Segment Open

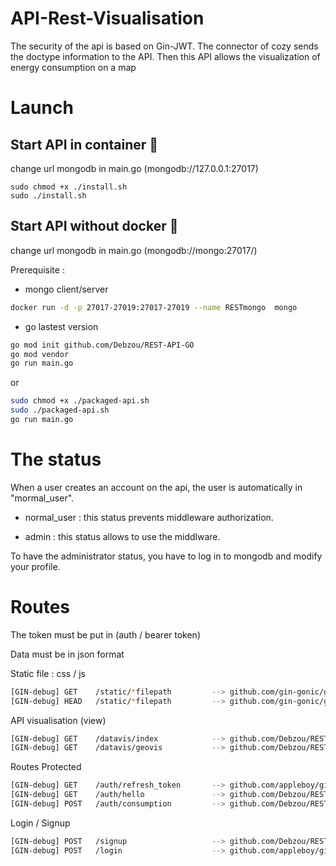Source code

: # API-Rest-Visualisation

The security of the api is based on Gin-JWT.
The connector of cozy sends the doctype information to the API.
Then this API allows the visualization of energy consumption on a map

# Launch

## Start API in container :whale:
change url mongodb in main.go (mongodb://127.0.0.1:27017)
```
sudo chmod +x ./install.sh
sudo ./install.sh
```

## Start API without docker :space_invader:
change url mongodb in main.go (mongodb://mongo:27017/)

Prerequisite : 
- mongo client/server 

```sh
docker run -d -p 27017-27019:27017-27019 --name RESTmongo  mongo
```

- go lastest version

```sh
go mod init github.com/Debzou/REST-API-GO
go mod vendor
go run main.go
```

or 

```sh
sudo chmod +x ./packaged-api.sh
sudo ./packaged-api.sh
go run main.go
```
# The status

 When a user creates an account on the api, the user is automatically in "mormal_user".
 
- normal_user : this status prevents middleware authorization.

- admin : this status allows to use the middlware.

To have the administrator status, you have to log in to mongodb and modify your profile.

# Routes

The token must be put in (auth / bearer token)

Data must be in json format

Static file : css / js 
```sh
[GIN-debug] GET    /static/*filepath         --> github.com/gin-gonic/gin.(*RouterGroup).createStaticHandler.func1 (3 handlers)
[GIN-debug] HEAD   /static/*filepath         --> github.com/gin-gonic/gin.(*RouterGroup).createStaticHandler.func1 (3 handlers)
```

API visualisation (view)
```sh
[GIN-debug] GET    /datavis/index            --> github.com/Debzou/REST-API-GO/internal/controllers.Getindex (3 handlers)
[GIN-debug] GET    /datavis/geovis           --> github.com/Debzou/REST-API-GO/internal/controllers.GetGeoVis (3 handlers)
```

Routes Protected 
```sh
[GIN-debug] GET    /auth/refresh_token       --> github.com/appleboy/gin-jwt/v2.(*GinJWTMiddleware).RefreshHandler-fm (3 handlers)
[GIN-debug] GET    /auth/hello               --> github.com/Debzou/REST-API-GO/internal/controllers.HelloHandler (4 handlers)
[GIN-debug] POST   /auth/consumption         --> github.com/Debzou/REST-API-GO/internal/controllers.PostConsumption (4 handlers)
```

Login / Signup 
```sh
[GIN-debug] POST   /signup                   --> github.com/Debzou/REST-API-GO/internal/controllers.CreateUser (3 handlers)
[GIN-debug] POST   /login                    --> github.com/appleboy/gin-jwt/v2.(*GinJWTMiddleware).LoginHandler-fm (3 handlers)
```
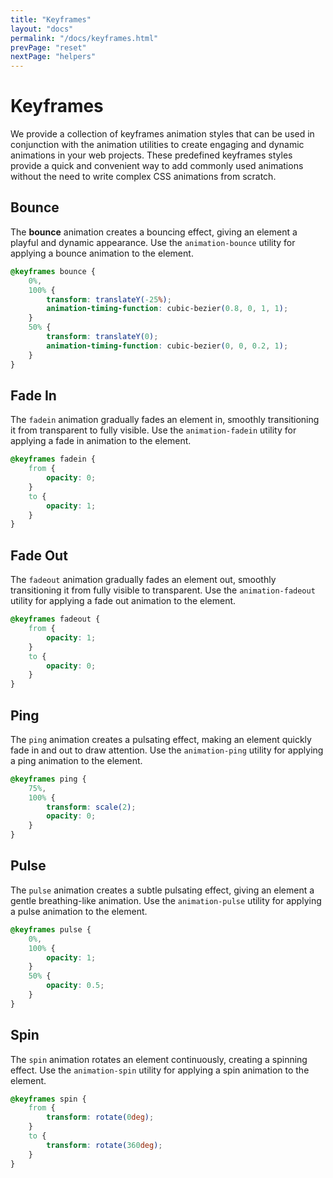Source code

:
 ```yaml
---
title: "Keyframes"
layout: "docs"
permalink: "/docs/keyframes.html"
prevPage: "reset"
nextPage: "helpers"
---
```


# Keyframes

We provide a collection of keyframes animation styles that can be used in conjunction with the animation utilities to create engaging and dynamic animations in your web projects. These predefined keyframes styles provide a quick and convenient way to add commonly used animations without the need to write complex CSS animations from scratch.

## Bounce

The **bounce** animation creates a bouncing effect, giving an element a playful and dynamic appearance. Use the `animation-bounce` utility for applying a bounce animation to the element.

```css
@keyframes bounce {
    0%,
    100% {
        transform: translateY(-25%);
        animation-timing-function: cubic-bezier(0.8, 0, 1, 1);
    }
    50% {
        transform: translateY(0);
        animation-timing-function: cubic-bezier(0, 0, 0.2, 1);
    }
}
``` 

## Fade In

The `fadein` animation gradually fades an element in, smoothly transitioning it from transparent to fully visible. Use the `animation-fadein` utility for applying a fade in animation to the element.

```css
@keyframes fadein {
    from {
        opacity: 0;
    }
    to {
        opacity: 1;
    }
}
```

## Fade Out

The `fadeout` animation gradually fades an element out, smoothly transitioning it from fully visible to transparent. Use the `animation-fadeout` utility for applying a fade out animation to the element.

```css
@keyframes fadeout {
    from {
        opacity: 1;
    }
    to {
        opacity: 0;
    }
}
```

## Ping

The `ping` animation creates a pulsating effect, making an element quickly fade in and out to draw attention. Use the `animation-ping` utility for applying a ping animation to the element.

```css
@keyframes ping {
    75%,
    100% {
        transform: scale(2);
        opacity: 0;
    }
}
```

## Pulse

The `pulse` animation creates a subtle pulsating effect, giving an element a gentle breathing-like animation. Use the `animation-pulse` utility for applying a pulse animation to the element.

```css
@keyframes pulse {
    0%,
    100% {
        opacity: 1;
    }
    50% {
        opacity: 0.5;
    }
}
```

## Spin

The `spin` animation rotates an element continuously, creating a spinning effect. Use the `animation-spin` utility for applying a spin animation to the element.

```css
@keyframes spin {
    from {
        transform: rotate(0deg);
    }
    to {
        transform: rotate(360deg);
    }
}
```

Segment Closed

** Work request **
Filter the records above and return every line that holds the word "translateY".

** Response box **
        transform: translateY(-25%);
        transform: translateY(0);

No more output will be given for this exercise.